Strange to say, but it’s not at all hard to see the similarities between an abusive polygamous cult and Hollywood’s human traffic: both are boundary-less, unprotected environments bent on sexual objectification, in which, as the old saying has it, anything goes. At the same time, Hollywood offered sanctuary, money, travel and free rein to survival skills that would have had a hard time finding a home anywhere else. “Going undercover [after fleeing the cult] prepared me to be a shape-shifter,” she says. “I knew how to absorb different lives, and different roles and personalities. Different looks. I went to ten different schools in 11 years once we got to the States, and I would always change everything between each school – my weight, my posture, my cadence, how I moved, just to keep myself entertained, mostly.”

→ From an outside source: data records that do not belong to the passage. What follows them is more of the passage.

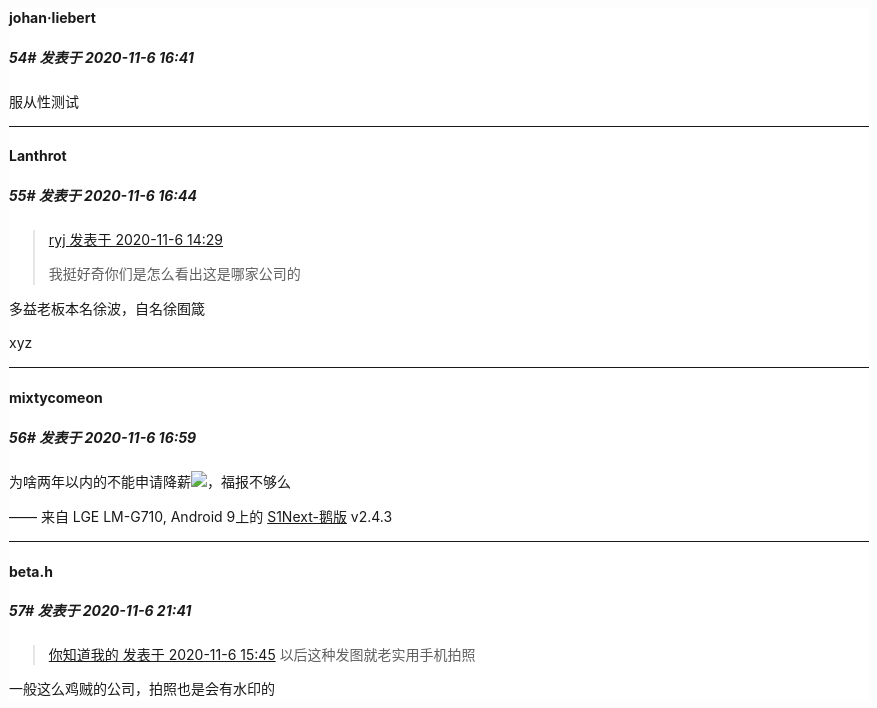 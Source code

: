 ####  johan·liebert  
##### 54#       发表于 2020-11-6 16:41




服从性测试







*****

####  Lanthrot  
##### 55#       发表于 2020-11-6 16:44



<blockquote><a href="httphttps://bbs.saraba1st.com/2b/forum.php?mod=redirect&amp;goto=findpost&amp;pid=49298829&amp;ptid=1970544" target="_blank">ryj 发表于 2020-11-6 14:29</a>

我挺好奇你们是怎么看出这是哪家公司的</blockquote>
多益老板本名徐波，自名徐囿箴

xyz







*****

####  mixtycomeon  
##### 56#       发表于 2020-11-6 16:59




为啥两年以内的不能申请降薪<img src="https://static.saraba1st.com/image/smiley/face2017/002.png" referrerpolicy="no-referrer">，福报不够么

—— 来自 LGE LM-G710, Android 9上的 [S1Next-鹅版](https://github.com/ykrank/S1-Next/releases) v2.4.3







*****

####  beta.h  
##### 57#       发表于 2020-11-6 21:41



<blockquote><a href="httphttps://bbs.saraba1st.com/2b/forum.php?mod=redirect&amp;goto=findpost&amp;pid=49299574&amp;ptid=1970544" target="_blank">你知道我的 发表于 2020-11-6 15:45</a>
 以后这种发图就老实用手机拍照</blockquote>
一般这么鸡贼的公司，拍照也是会有水印的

“It was like this brain flash”
Perhaps unsurprisingly, her directorial debut is all about the lure of false saviours. It follows a young girl growing up in the bubble-gum-perfect 1960s, whose crush on a gas-station attendant leads her away from her controlling parents and lands her in the middle of a forest at night, prey to even worse perils. One night while shooting the film, the power went out in McGowan’s house and she discovered something: “I wasn’t being distracted by music or movies. I just started thinking that day. I had the epiphany that I hated acting, and I had always hated acting. And I hated fantasy, and I’ve always hated fantasy. I was like, ‘Aha!’ It was like this brain flash. I don’t need to be this. I don’t need to do this. I don’t need to believe this.”

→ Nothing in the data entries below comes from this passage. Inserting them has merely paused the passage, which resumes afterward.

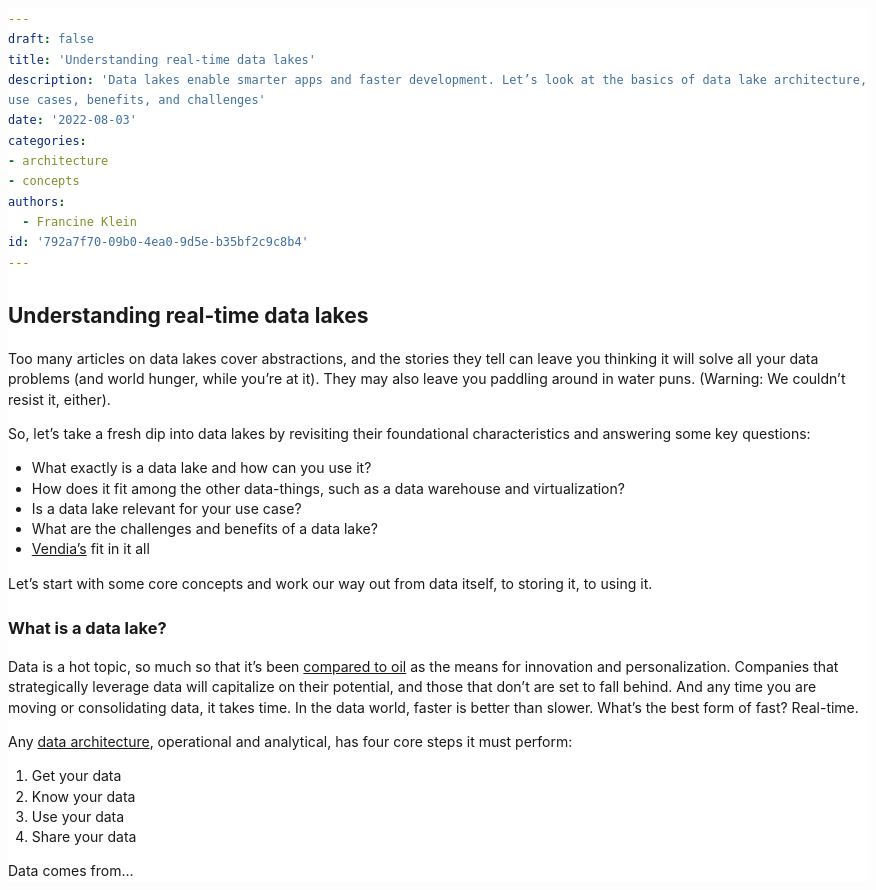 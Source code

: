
 ```yaml
---
draft: false
title: 'Understanding real-time data lakes'
description: 'Data lakes enable smarter apps and faster development. Let’s look at the basics of data lake architecture, use cases, benefits, and challenges'
date: '2022-08-03'
categories:
- architecture
- concepts
authors:
  - Francine Klein
id: '792a7f70-09b0-4ea0-9d5e-b35bf2c9c8b4'
---
```


## Understanding real-time data lakes

Too many articles on data lakes cover abstractions, and the stories they tell can leave you thinking it will solve all your data problems (and world hunger, while you’re at it). They may also leave you paddling around in water puns. (Warning: We couldn’t resist it, either).

So, let’s take a fresh dip into data lakes by revisiting their foundational characteristics and answering some key questions:



* What exactly is a data lake and how can you use it?
* How does it fit among the other data-things, such as a data warehouse and virtualization? 
* Is a data lake relevant for your use case?
* What are the challenges and benefits of a data lake? 
* [Vendia’s](https://www.vendia.com/product) fit in it all

Let’s start with some core concepts and work our way out from data itself, to storing it, to using it.


### What is a data lake?

Data is a hot topic, so much so that it’s been [compared to oil](https://www.economist.com/leaders/2017/05/06/the-worlds-most-valuable-resource-is-no-longer-oil-but-data) as the means for innovation and personalization. Companies that strategically leverage data will capitalize on their potential, and those that don’t are set to fall behind. And any time you are moving or consolidating data, it takes time. In the data world, faster is better than slower. What’s the best form of fast? Real-time.

Any [data architecture](https://en.wikipedia.org/wiki/Data_architecture), operational and analytical, has four core steps it must perform:



1. Get your data
2. Know your data
3. Use your data
4. Share your data

Data comes from…
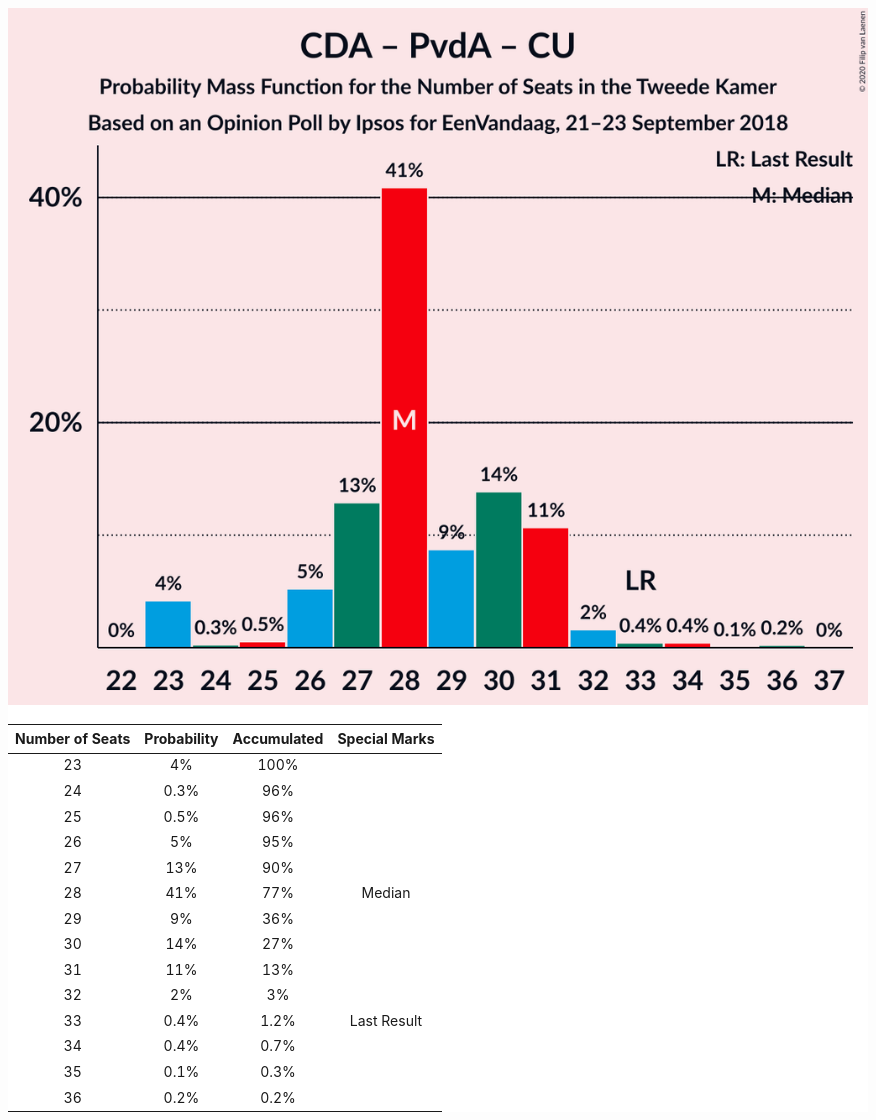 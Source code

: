 ![Graph with seats probability mass function not yet produced](2018-09-23-Ipsos-coalitions-seats-pmf-cda–pvda–cu.png "Seats Probability Mass Function")

| Number of Seats | Probability | Accumulated | Special Marks |
|:---------------:|:-----------:|:-----------:|:-------------:|
| 23 | 4% | 100% |  |
| 24 | 0.3% | 96% |  |
| 25 | 0.5% | 96% |  |
| 26 | 5% | 95% |  |
| 27 | 13% | 90% |  |
| 28 | 41% | 77% | Median |
| 29 | 9% | 36% |  |
| 30 | 14% | 27% |  |
| 31 | 11% | 13% |  |
| 32 | 2% | 3% |  |
| 33 | 0.4% | 1.2% | Last Result |
| 34 | 0.4% | 0.7% |  |
| 35 | 0.1% | 0.3% |  |
| 36 | 0.2% | 0.2% |  |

The two years since that realisation have been a time of profound self-assessment and discovery for her, sometimes wrenching, sometimes touching. In early 2016 she filed for divorce from her artist husband and moved back to New York. Sorting through collections of clothes going back 15 years, she noticed how out of joint everything was. “Like, one chunk would obviously belong to this character I played,” she says. “Then another chunk would belong to another character, because when you spend more hours a day being somebody other than yourself, your own tastes go sideways. Because I played so many other people for so long, I got lost.”

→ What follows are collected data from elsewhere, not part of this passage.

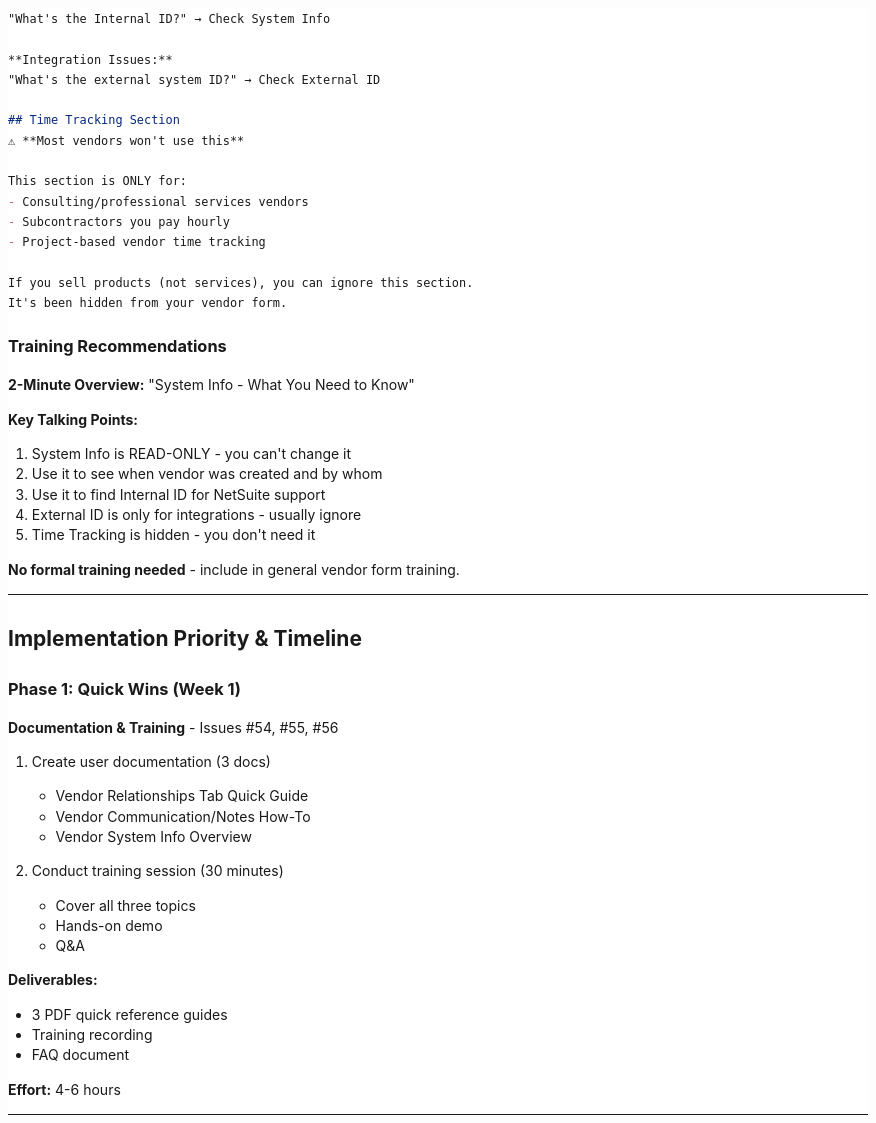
 ```markdown
"What's the Internal ID?" → Check System Info

**Integration Issues:**
"What's the external system ID?" → Check External ID

## Time Tracking Section
⚠️ **Most vendors won't use this**

This section is ONLY for:
- Consulting/professional services vendors
- Subcontractors you pay hourly
- Project-based vendor time tracking

If you sell products (not services), you can ignore this section.
It's been hidden from your vendor form.
```

### Training Recommendations

**2-Minute Overview:** "System Info - What You Need to Know"

**Key Talking Points:**
1. System Info is READ-ONLY - you can't change it
2. Use it to see when vendor was created and by whom
3. Use it to find Internal ID for NetSuite support
4. External ID is only for integrations - usually ignore
5. Time Tracking is hidden - you don't need it

**No formal training needed** - include in general vendor form training.

---

## Implementation Priority & Timeline

### Phase 1: Quick Wins (Week 1)
**Documentation & Training** - Issues #54, #55, #56

1. Create user documentation (3 docs)
   - Vendor Relationships Tab Quick Guide
   - Vendor Communication/Notes How-To
   - Vendor System Info Overview

2. Conduct training session (30 minutes)
   - Cover all three topics
   - Hands-on demo
   - Q&A

**Deliverables:**
- 3 PDF quick reference guides
- Training recording
- FAQ document

**Effort:** 4-6 hours

---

In New York, she’s found a community of female friends, one of whom greets her with a big, enveloping hug when we first enter the Bowery Hotel. “I still felt loneliness [without the Hollywood component] and things like that, but I’ve always been kind of alone,” she tells me. “I was like that when I was a child, and then I’m sold as a sex symbol in Hollywood, and what that does is it ostracises you from women, and it makes every man think he can touch you and own you. And I’ve lived a very solitary existence, until really only the past two and a half years. I feel like I’m this kind of wild animal that’s been socialised slightly.”
There will always be a touch of the wolf to her, one guesses. All the better for avoiding being prey. Now she’s the one prowling behind the camera. “For a long time I was stuck in other people’s worlds and other people’s visions, and I frankly usually prefer my own.” She pauses, then adds, with a glint of mischief, “There’s a day of reckoning coming.”